Expiration peculiarities for the stock markets do not have clearly defined rules in the legislation of the countries, so each stock exchange sets its own requirements. For the circulation of a futures or option, it is necessary to issue a specification with all the features of the instrument. In addition, the circulation start date and the term of the contract execution are specified. Expiration information is indicated in the document card.
Options are of several types, which are determined by the expiration date. They can be weekly, quarterly or monthly. In turn, futures are divided into monthly and quarterly. The expiration date means that on this day all settlements on the asset or its deliveries and write-offs will be made. On the designated date, all data on the contract is summarized. For settlement contracts, credits and debits are recorded after clearing, and for delivery contracts, on the next day after expiration.

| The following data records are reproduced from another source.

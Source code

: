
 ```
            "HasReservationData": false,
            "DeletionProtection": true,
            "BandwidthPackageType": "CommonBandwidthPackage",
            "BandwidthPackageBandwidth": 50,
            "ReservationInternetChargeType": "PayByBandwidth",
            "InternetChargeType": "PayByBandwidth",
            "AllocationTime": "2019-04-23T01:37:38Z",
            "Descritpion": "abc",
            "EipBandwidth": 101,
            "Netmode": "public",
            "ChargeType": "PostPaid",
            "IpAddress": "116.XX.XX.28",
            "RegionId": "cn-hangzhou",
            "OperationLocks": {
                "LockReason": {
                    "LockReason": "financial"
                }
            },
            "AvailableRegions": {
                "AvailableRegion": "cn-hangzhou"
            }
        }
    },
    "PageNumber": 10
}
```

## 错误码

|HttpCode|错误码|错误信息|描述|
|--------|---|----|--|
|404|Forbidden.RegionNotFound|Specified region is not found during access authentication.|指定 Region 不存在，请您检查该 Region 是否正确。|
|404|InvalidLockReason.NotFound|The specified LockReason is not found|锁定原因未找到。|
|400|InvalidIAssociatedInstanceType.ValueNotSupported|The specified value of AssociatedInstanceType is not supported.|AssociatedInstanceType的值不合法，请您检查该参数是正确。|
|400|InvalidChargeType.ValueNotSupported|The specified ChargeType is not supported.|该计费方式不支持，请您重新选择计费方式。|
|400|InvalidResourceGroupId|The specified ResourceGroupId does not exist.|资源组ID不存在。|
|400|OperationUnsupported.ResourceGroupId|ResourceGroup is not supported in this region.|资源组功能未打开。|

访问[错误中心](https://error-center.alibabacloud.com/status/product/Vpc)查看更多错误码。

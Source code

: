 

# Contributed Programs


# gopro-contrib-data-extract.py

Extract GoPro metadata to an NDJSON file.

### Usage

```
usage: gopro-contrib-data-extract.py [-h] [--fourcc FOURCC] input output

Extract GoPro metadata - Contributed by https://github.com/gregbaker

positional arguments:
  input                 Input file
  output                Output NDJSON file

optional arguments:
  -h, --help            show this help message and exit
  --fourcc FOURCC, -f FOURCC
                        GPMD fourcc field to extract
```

Most of the instruments on the futures market have the termination date in certain months – March, June, September, December. The fact is that quarterly futures and options are closed during these periods.There is also the option of closing the expiration earlier than the fixed term. The option holder has the right to demand performance at any time, and then the closing will be carried out at the price current at that time. The procedure for early expiration of a futures has a more complex mechanism. Before it is closed, it is necessary to open a similar position, but in the opposite direction, that is to make the reverse transaction. For example, if a long position is opened, it is necessary to open an equivalent short position, and then the liabilities of the parties will be canceled.
In addition, auto-execution is used, which is applied to all option contracts on the exchange. It is performed on the last day before the expiration of the instrument. At the same time, the trader can request to disable the auto-experimentation.
The closing date of the contracts is also important from the point of view of the fact that on this day there is often a surge of volatility. Large price spikes are fixed when many positions remain open during the designated expiration period. To get rid of losing trades, traders open reverse positions en masse. In addition, volatility can increase due to certain news that affects the financial market.